In this National Transportation Safety Board handout, NTSB investigators examine damage to the CFM International 56-7B turbofan engine belonging to Southwest Airlines Flight 1380 that separated during a flight, resulting in a female passenger's death. (Credit: Keith Holloway/National Transportation Safety Board via Getty Images)

Southwest Airlines said a fatal accident in April cost the airline $100 million worth of business.

The Dallas-based carrier reported a strong second-quarter profit Thursday, but it noted that the company is still feeling the effects from the Flight 1380 accident that left one passenger dead after she was partially blown out of a plane’s window.

“I am especially proud of the heroic efforts of our people to address and overcome the challenges resulting from the accident,” CEO Gary Kelly said in a statement.

He added that the financial effects of the April 17 accident will subside in the third quarter, with revenue for each seat flown increasing 1%. It had slid 3% following the incident.

Southwest said in June that it expected the accident to have a major impact on its bookings because it had pulled advertising.

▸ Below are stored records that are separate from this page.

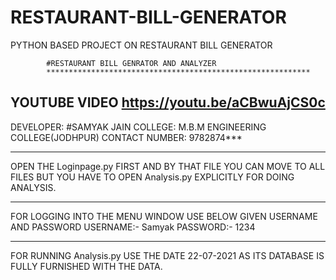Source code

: # RESTAURANT-BILL-GENERATOR
PYTHON BASED PROJECT ON RESTAURANT BILL GENERATOR

			#RESTAURANT BILL GENRATOR AND ANALYZER
			***********************************************************
YOUTUBE VIDEO  https://youtu.be/aCBwuAjCS0c
-------------------------------------------------------------------------------------------------------------------------------------------------
DEVELOPER: #SAMYAK JAIN
COLLEGE: M.B.M ENGINEERING COLLEGE(JODHPUR)
CONTACT NUMBER: 9782874***
********************************************************************************************************************************************
OPEN THE Loginpage.py FIRST AND BY THAT FILE YOU CAN MOVE TO ALL FILES BUT YOU HAVE TO OPEN 
Analysis.py EXPLICITLY FOR DOING ANALYSIS.

*******************************************************************************************************************************************
FOR LOGGING INTO THE MENU WINDOW USE BELOW GIVEN USERNAME AND PASSWORD
USERNAME:- Samyak
PASSWORD:- 1234

******************************************************************************************************************************************
FOR RUNNING Analysis.py USE THE DATE 22-07-2021 AS ITS DATABASE IS FULLY FURNISHED WITH THE DATA.
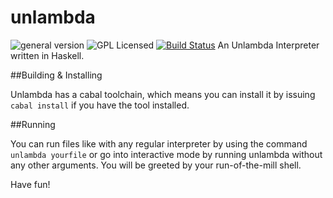 # unlambda
![general version](http://img.shields.io/badge/version-0.1.1-green.svg)
![GPL Licensed](http://img.shields.io/badge/license-GPLv2-blue.svg)
[![Build Status](https://travis-ci.org/hellerve/unlambda.png?branch=master)](https://travis-ci.org/hellerve/unlambda)
An Unlambda Interpreter written in Haskell.

##Building & Installing

Unlambda has a cabal toolchain, which means you can install it by issuing `cabal install`
if you have the tool installed.

##Running

You can run files like with any regular interpreter by using the command 
`unlambda yourfile` or go into interactive mode by running unlambda without
any other arguments. You will be greeted by your run-of-the-mill shell.

Have fun!
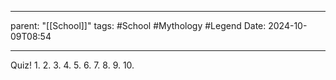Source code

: 
---
parent: "[[School]]"
tags:
	#School
	#Mythology
	#Legend 
Date: 2024-10-09T08:54

---

Quiz!
	1.
	2.
	3.
	4.
	5.
	6.
	7.
	8.
	9.
	10.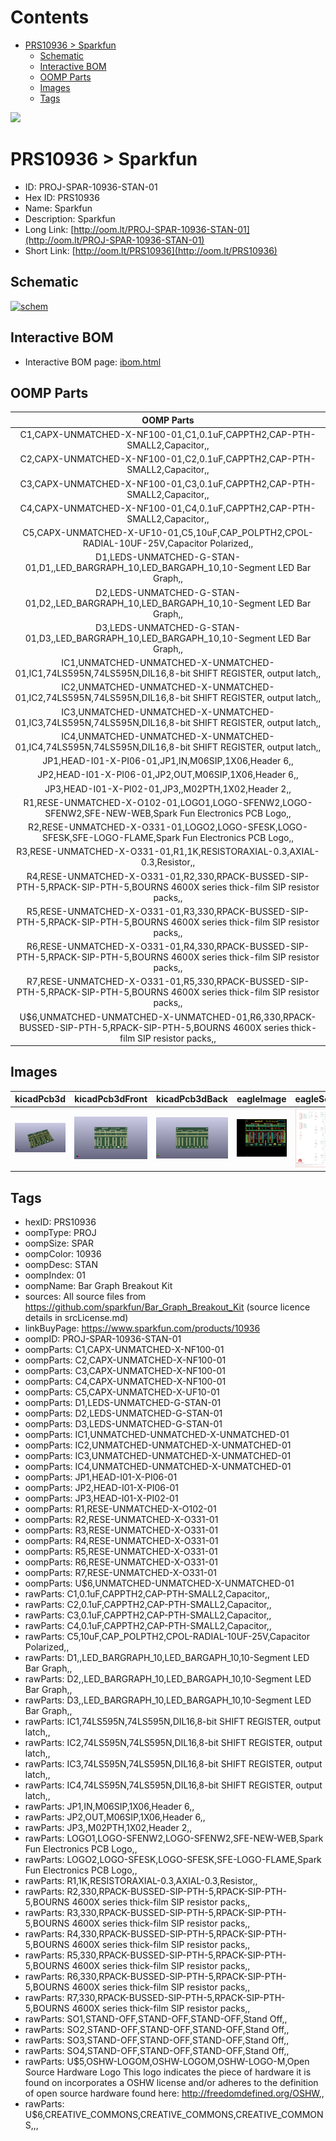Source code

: 



Contents
========

* [PRS10936 > Sparkfun](#prs10936--sparkfun)
	* [Schematic](#schematic)
	* [Interactive BOM](#interactive-bom)
	* [OOMP Parts](#oomp-parts)
	* [Images](#images)
	* [Tags](#tags)
  
![][im]
# PRS10936 > Sparkfun

- ID: PROJ-SPAR-10936-STAN-01
- Hex ID: PRS10936
- Name: Sparkfun
- Description: Sparkfun
- Long Link: [http://oom.lt/PROJ-SPAR-10936-STAN-01](http://oom.lt/PROJ-SPAR-10936-STAN-01)
- Short Link: [http://oom.lt/PRS10936](http://oom.lt/PRS10936)

## Schematic
  
[![schem](eagleSchemImage.png)](eagleSchemImage.png)
## Interactive BOM

- Interactive BOM page: [ibom.html](https://htmlpreview.github.io/?https://github.com/oomlout/oomlout_OOMP_projects/blob/main/PROJ-SPAR-10936-STAN-01/kicad/bom/ibom.html)

## OOMP Parts
  

|OOMP Parts|
| :---: |
|C1,CAPX-UNMATCHED-X-NF100-01,C1,0.1uF,CAPPTH2,CAP-PTH-SMALL2,Capacitor,,|
|C2,CAPX-UNMATCHED-X-NF100-01,C2,0.1uF,CAPPTH2,CAP-PTH-SMALL2,Capacitor,,|
|C3,CAPX-UNMATCHED-X-NF100-01,C3,0.1uF,CAPPTH2,CAP-PTH-SMALL2,Capacitor,,|
|C4,CAPX-UNMATCHED-X-NF100-01,C4,0.1uF,CAPPTH2,CAP-PTH-SMALL2,Capacitor,,|
|C5,CAPX-UNMATCHED-X-UF10-01,C5,10uF,CAP_POLPTH2,CPOL-RADIAL-10UF-25V,Capacitor Polarized,,|
|D1,LEDS-UNMATCHED-G-STAN-01,D1,,LED_BARGRAPH_10,LED_BARGAPH_10,10-Segment LED Bar Graph,,|
|D2,LEDS-UNMATCHED-G-STAN-01,D2,,LED_BARGRAPH_10,LED_BARGAPH_10,10-Segment LED Bar Graph,,|
|D3,LEDS-UNMATCHED-G-STAN-01,D3,,LED_BARGRAPH_10,LED_BARGAPH_10,10-Segment LED Bar Graph,,|
|IC1,UNMATCHED-UNMATCHED-X-UNMATCHED-01,IC1,74LS595N,74LS595N,DIL16,8-bit SHIFT REGISTER, output latch,,|
|IC2,UNMATCHED-UNMATCHED-X-UNMATCHED-01,IC2,74LS595N,74LS595N,DIL16,8-bit SHIFT REGISTER, output latch,,|
|IC3,UNMATCHED-UNMATCHED-X-UNMATCHED-01,IC3,74LS595N,74LS595N,DIL16,8-bit SHIFT REGISTER, output latch,,|
|IC4,UNMATCHED-UNMATCHED-X-UNMATCHED-01,IC4,74LS595N,74LS595N,DIL16,8-bit SHIFT REGISTER, output latch,,|
|JP1,HEAD-I01-X-PI06-01,JP1,IN,M06SIP,1X06,Header 6,,|
|JP2,HEAD-I01-X-PI06-01,JP2,OUT,M06SIP,1X06,Header 6,,|
|JP3,HEAD-I01-X-PI02-01,JP3,,M02PTH,1X02,Header 2,,|
|R1,RESE-UNMATCHED-X-O102-01,LOGO1,LOGO-SFENW2,LOGO-SFENW2,SFE-NEW-WEB,Spark Fun Electronics PCB Logo,,|
|R2,RESE-UNMATCHED-X-O331-01,LOGO2,LOGO-SFESK,LOGO-SFESK,SFE-LOGO-FLAME,Spark Fun Electronics PCB Logo,,|
|R3,RESE-UNMATCHED-X-O331-01,R1,1K,RESISTORAXIAL-0.3,AXIAL-0.3,Resistor,,|
|R4,RESE-UNMATCHED-X-O331-01,R2,330,RPACK-BUSSED-SIP-PTH-5,RPACK-SIP-PTH-5,BOURNS 4600X series thick-film SIP resistor packs,,|
|R5,RESE-UNMATCHED-X-O331-01,R3,330,RPACK-BUSSED-SIP-PTH-5,RPACK-SIP-PTH-5,BOURNS 4600X series thick-film SIP resistor packs,,|
|R6,RESE-UNMATCHED-X-O331-01,R4,330,RPACK-BUSSED-SIP-PTH-5,RPACK-SIP-PTH-5,BOURNS 4600X series thick-film SIP resistor packs,,|
|R7,RESE-UNMATCHED-X-O331-01,R5,330,RPACK-BUSSED-SIP-PTH-5,RPACK-SIP-PTH-5,BOURNS 4600X series thick-film SIP resistor packs,,|
|U$6,UNMATCHED-UNMATCHED-X-UNMATCHED-01,R6,330,RPACK-BUSSED-SIP-PTH-5,RPACK-SIP-PTH-5,BOURNS 4600X series thick-film SIP resistor packs,,|

## Images
  
  

|kicadPcb3d|kicadPcb3dFront|kicadPcb3dBack|eagleImage|eagleSchemImage|
| :---: | :---: | :---: | :---: | :---: |
|[![kicadPcb3d](kicadPcb3d_140.png)](kicadPcb3d.png)|[![kicadPcb3dFront](kicadPcb3dFront_140.png)](kicadPcb3dFront.png)|[![kicadPcb3dBack](kicadPcb3dBack_140.png)](kicadPcb3dBack.png)|[![eagleImage](eagleImage_140.png)](eagleImage.png)|[![eagleSchemImage](eagleSchemImage_140.png)](eagleSchemImage.png)|

## Tags

- hexID: PRS10936
- oompType: PROJ
- oompSize: SPAR
- oompColor: 10936
- oompDesc: STAN
- oompIndex: 01
- oompName: Bar Graph Breakout Kit
- sources: All source files from https://github.com/sparkfun/Bar_Graph_Breakout_Kit (source licence details in srcLicense.md)
- linkBuyPage: https://www.sparkfun.com/products/10936
- oompID: PROJ-SPAR-10936-STAN-01
- oompParts: C1,CAPX-UNMATCHED-X-NF100-01
- oompParts: C2,CAPX-UNMATCHED-X-NF100-01
- oompParts: C3,CAPX-UNMATCHED-X-NF100-01
- oompParts: C4,CAPX-UNMATCHED-X-NF100-01
- oompParts: C5,CAPX-UNMATCHED-X-UF10-01
- oompParts: D1,LEDS-UNMATCHED-G-STAN-01
- oompParts: D2,LEDS-UNMATCHED-G-STAN-01
- oompParts: D3,LEDS-UNMATCHED-G-STAN-01
- oompParts: IC1,UNMATCHED-UNMATCHED-X-UNMATCHED-01
- oompParts: IC2,UNMATCHED-UNMATCHED-X-UNMATCHED-01
- oompParts: IC3,UNMATCHED-UNMATCHED-X-UNMATCHED-01
- oompParts: IC4,UNMATCHED-UNMATCHED-X-UNMATCHED-01
- oompParts: JP1,HEAD-I01-X-PI06-01
- oompParts: JP2,HEAD-I01-X-PI06-01
- oompParts: JP3,HEAD-I01-X-PI02-01
- oompParts: R1,RESE-UNMATCHED-X-O102-01
- oompParts: R2,RESE-UNMATCHED-X-O331-01
- oompParts: R3,RESE-UNMATCHED-X-O331-01
- oompParts: R4,RESE-UNMATCHED-X-O331-01
- oompParts: R5,RESE-UNMATCHED-X-O331-01
- oompParts: R6,RESE-UNMATCHED-X-O331-01
- oompParts: R7,RESE-UNMATCHED-X-O331-01
- oompParts: U$6,UNMATCHED-UNMATCHED-X-UNMATCHED-01
- rawParts: C1,0.1uF,CAPPTH2,CAP-PTH-SMALL2,Capacitor,,
- rawParts: C2,0.1uF,CAPPTH2,CAP-PTH-SMALL2,Capacitor,,
- rawParts: C3,0.1uF,CAPPTH2,CAP-PTH-SMALL2,Capacitor,,
- rawParts: C4,0.1uF,CAPPTH2,CAP-PTH-SMALL2,Capacitor,,
- rawParts: C5,10uF,CAP_POLPTH2,CPOL-RADIAL-10UF-25V,Capacitor Polarized,,
- rawParts: D1,,LED_BARGRAPH_10,LED_BARGAPH_10,10-Segment LED Bar Graph,,
- rawParts: D2,,LED_BARGRAPH_10,LED_BARGAPH_10,10-Segment LED Bar Graph,,
- rawParts: D3,,LED_BARGRAPH_10,LED_BARGAPH_10,10-Segment LED Bar Graph,,
- rawParts: IC1,74LS595N,74LS595N,DIL16,8-bit SHIFT REGISTER, output latch,,
- rawParts: IC2,74LS595N,74LS595N,DIL16,8-bit SHIFT REGISTER, output latch,,
- rawParts: IC3,74LS595N,74LS595N,DIL16,8-bit SHIFT REGISTER, output latch,,
- rawParts: IC4,74LS595N,74LS595N,DIL16,8-bit SHIFT REGISTER, output latch,,
- rawParts: JP1,IN,M06SIP,1X06,Header 6,,
- rawParts: JP2,OUT,M06SIP,1X06,Header 6,,
- rawParts: JP3,,M02PTH,1X02,Header 2,,
- rawParts: LOGO1,LOGO-SFENW2,LOGO-SFENW2,SFE-NEW-WEB,Spark Fun Electronics PCB Logo,,
- rawParts: LOGO2,LOGO-SFESK,LOGO-SFESK,SFE-LOGO-FLAME,Spark Fun Electronics PCB Logo,,
- rawParts: R1,1K,RESISTORAXIAL-0.3,AXIAL-0.3,Resistor,,
- rawParts: R2,330,RPACK-BUSSED-SIP-PTH-5,RPACK-SIP-PTH-5,BOURNS 4600X series thick-film SIP resistor packs,,
- rawParts: R3,330,RPACK-BUSSED-SIP-PTH-5,RPACK-SIP-PTH-5,BOURNS 4600X series thick-film SIP resistor packs,,
- rawParts: R4,330,RPACK-BUSSED-SIP-PTH-5,RPACK-SIP-PTH-5,BOURNS 4600X series thick-film SIP resistor packs,,
- rawParts: R5,330,RPACK-BUSSED-SIP-PTH-5,RPACK-SIP-PTH-5,BOURNS 4600X series thick-film SIP resistor packs,,
- rawParts: R6,330,RPACK-BUSSED-SIP-PTH-5,RPACK-SIP-PTH-5,BOURNS 4600X series thick-film SIP resistor packs,,
- rawParts: R7,330,RPACK-BUSSED-SIP-PTH-5,RPACK-SIP-PTH-5,BOURNS 4600X series thick-film SIP resistor packs,,
- rawParts: SO1,STAND-OFF,STAND-OFF,STAND-OFF,Stand Off,,
- rawParts: SO2,STAND-OFF,STAND-OFF,STAND-OFF,Stand Off,,
- rawParts: SO3,STAND-OFF,STAND-OFF,STAND-OFF,Stand Off,,
- rawParts: SO4,STAND-OFF,STAND-OFF,STAND-OFF,Stand Off,,
- rawParts: U$5,OSHW-LOGOM,OSHW-LOGOM,OSHW-LOGO-M,Open Source Hardware Logo This logo indicates the piece of hardware it is found on incorporates a OSHW license and/or adheres to the definition of open source hardware found here: http://freedomdefined.org/OSHW,,
- rawParts: U$6,CREATIVE_COMMONS,CREATIVE_COMMONS,CREATIVE_COMMONS,,,



[im]: kicadPcb3d_450.png
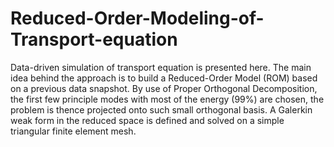 # Reduced-Order-Modeling-of-Transport-equation
Data-driven simulation of transport equation is presented here. The main idea behind the approach is to build a Reduced-Order Model (ROM) based on a previous data snapshot. By use of Proper Orthogonal Decomposition, the first few principle modes with most of the energy (99%) are chosen, the problem is thence projected onto such small orthogonal basis.  A Galerkin weak form in the reduced space is defined and solved on a simple triangular finite element mesh. 
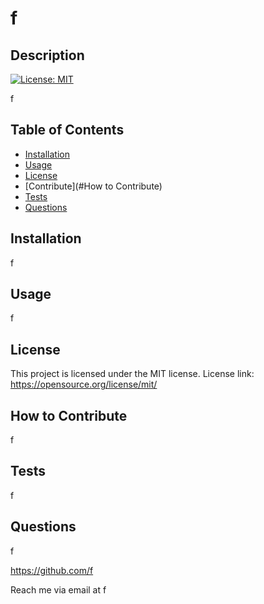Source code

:  # f

## Description

[![License: MIT](https://img.shields.io/badge/License-MIT-yellow.svg)](https://opensource.org/licenses/MIT)

f

## Table of Contents

- [Installation](#installation)
- [Usage](#usage)
- [License](#license)
- [Contribute](#How to Contribute)
- [Tests](#Tests)
- [Questions](#Questions)

## Installation

f

## Usage

f

## License

This project is licensed under the MIT license.  License link: https://opensource.org/license/mit/

## How to Contribute

f

## Tests

f

## Questions

f

https://github.com/f

Reach me via email at f

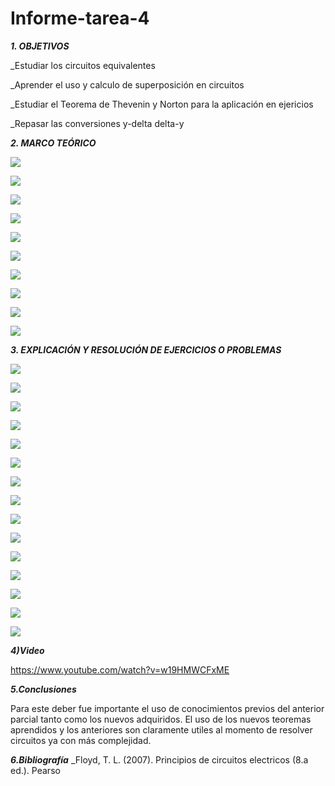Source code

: # Informe-tarea-4

***1. OBJETIVOS***

_Estudiar los circuitos equivalentes

_Aprender el uso y calculo de superposición en circuitos

_Estudiar el Teorema de Thevenin y Norton para la aplicación en ejericios

_Repasar las conversiones y-delta delta-y

***2. MARCO TEÓRICO*** 

![](https://github.com/smvaca2/Informe-tarea-4/blob/63361dd410935240d76d01e16a8e77ac74cf554f/t1.PNG)

![](https://github.com/smvaca2/Informe-tarea-4/blob/63361dd410935240d76d01e16a8e77ac74cf554f/t2.PNG)

![](https://github.com/smvaca2/Informe-tarea-4/blob/63361dd410935240d76d01e16a8e77ac74cf554f/t3.PNG)

![](https://github.com/smvaca2/Informe-tarea-4/blob/63361dd410935240d76d01e16a8e77ac74cf554f/t4.PNG)

![](https://github.com/smvaca2/Informe-tarea-4/blob/63361dd410935240d76d01e16a8e77ac74cf554f/t5.PNG)

![](https://github.com/smvaca2/Informe-tarea-4/blob/63361dd410935240d76d01e16a8e77ac74cf554f/t6.PNG)

![](https://github.com/smvaca2/Informe-tarea-4/blob/63361dd410935240d76d01e16a8e77ac74cf554f/t7.PNG)

![](https://github.com/smvaca2/Informe-tarea-4/blob/63361dd410935240d76d01e16a8e77ac74cf554f/t8.PNG)

![](https://github.com/smvaca2/Informe-tarea-4/blob/63361dd410935240d76d01e16a8e77ac74cf554f/t9.PNG)

![](https://github.com/smvaca2/Informe-tarea-4/blob/63361dd410935240d76d01e16a8e77ac74cf554f/t10.PNG)

***3. EXPLICACIÓN Y RESOLUCIÓN DE EJERCICIOS O PROBLEMAS***

![](https://github.com/smvaca2/Informe-tarea-4/blob/de8d2a5ba6de0ecf1995ee7d49376f051d515911/1.PNG)

![](https://github.com/smvaca2/Informe-tarea-4/blob/de8d2a5ba6de0ecf1995ee7d49376f051d515911/2.PNG)

![](https://github.com/smvaca2/Informe-tarea-4/blob/de8d2a5ba6de0ecf1995ee7d49376f051d515911/3.PNG)

![](https://github.com/smvaca2/Informe-tarea-4/blob/de8d2a5ba6de0ecf1995ee7d49376f051d515911/4.PNG)

![](https://github.com/smvaca2/Informe-tarea-4/blob/de8d2a5ba6de0ecf1995ee7d49376f051d515911/5.PNG)

![](https://github.com/smvaca2/Informe-tarea-4/blob/de8d2a5ba6de0ecf1995ee7d49376f051d515911/6.PNG)

![](https://github.com/smvaca2/Informe-tarea-4/blob/de8d2a5ba6de0ecf1995ee7d49376f051d515911/7.PNG)

![](https://github.com/smvaca2/Informe-tarea-4/blob/de8d2a5ba6de0ecf1995ee7d49376f051d515911/8.PNG)

![](https://github.com/smvaca2/Informe-tarea-4/blob/9da9a6ea5b6f1353b2a937266b6e3adfcd052c76/9.PNG)

![](https://github.com/smvaca2/Informe-tarea-4/blob/9da9a6ea5b6f1353b2a937266b6e3adfcd052c76/10.PNG)

![](https://github.com/smvaca2/Informe-tarea-4/blob/9da9a6ea5b6f1353b2a937266b6e3adfcd052c76/11.PNG)

![](https://github.com/smvaca2/Informe-tarea-4/blob/9da9a6ea5b6f1353b2a937266b6e3adfcd052c76/12.PNG)

![](https://github.com/smvaca2/Informe-tarea-4/blob/9da9a6ea5b6f1353b2a937266b6e3adfcd052c76/13.PNG)

![](https://github.com/smvaca2/Informe-tarea-4/blob/9da9a6ea5b6f1353b2a937266b6e3adfcd052c76/14.PNG)

![](https://github.com/smvaca2/Informe-tarea-4/blob/9da9a6ea5b6f1353b2a937266b6e3adfcd052c76/15.PNG)

***4)Video***

https://www.youtube.com/watch?v=w19HMWCFxME

***5.Conclusiones***

Para este deber fue importante el uso de conocimientos previos del anterior parcial tanto como los nuevos adquiridos. El uso de los nuevos teoremas aprendidos y los anteriores son claramente utiles al momento de resolver circuitos ya con más complejidad.

***6.Bibliografía***
_Floyd, T. L. (2007). Principios de circuitos electricos (8.a ed.). Pearso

But the airline said that current bookings are expected to recover and be a “significant improvement” over its second quarter.

Similar to other air carriers, the rising cost of fuel is also hurting Southwest. It said it will slow expansion plans and capacity. However, it will still move forward with its expansion into Hawaii and begin selling tickets later this year.

Southwest’s stock is down 20% this year.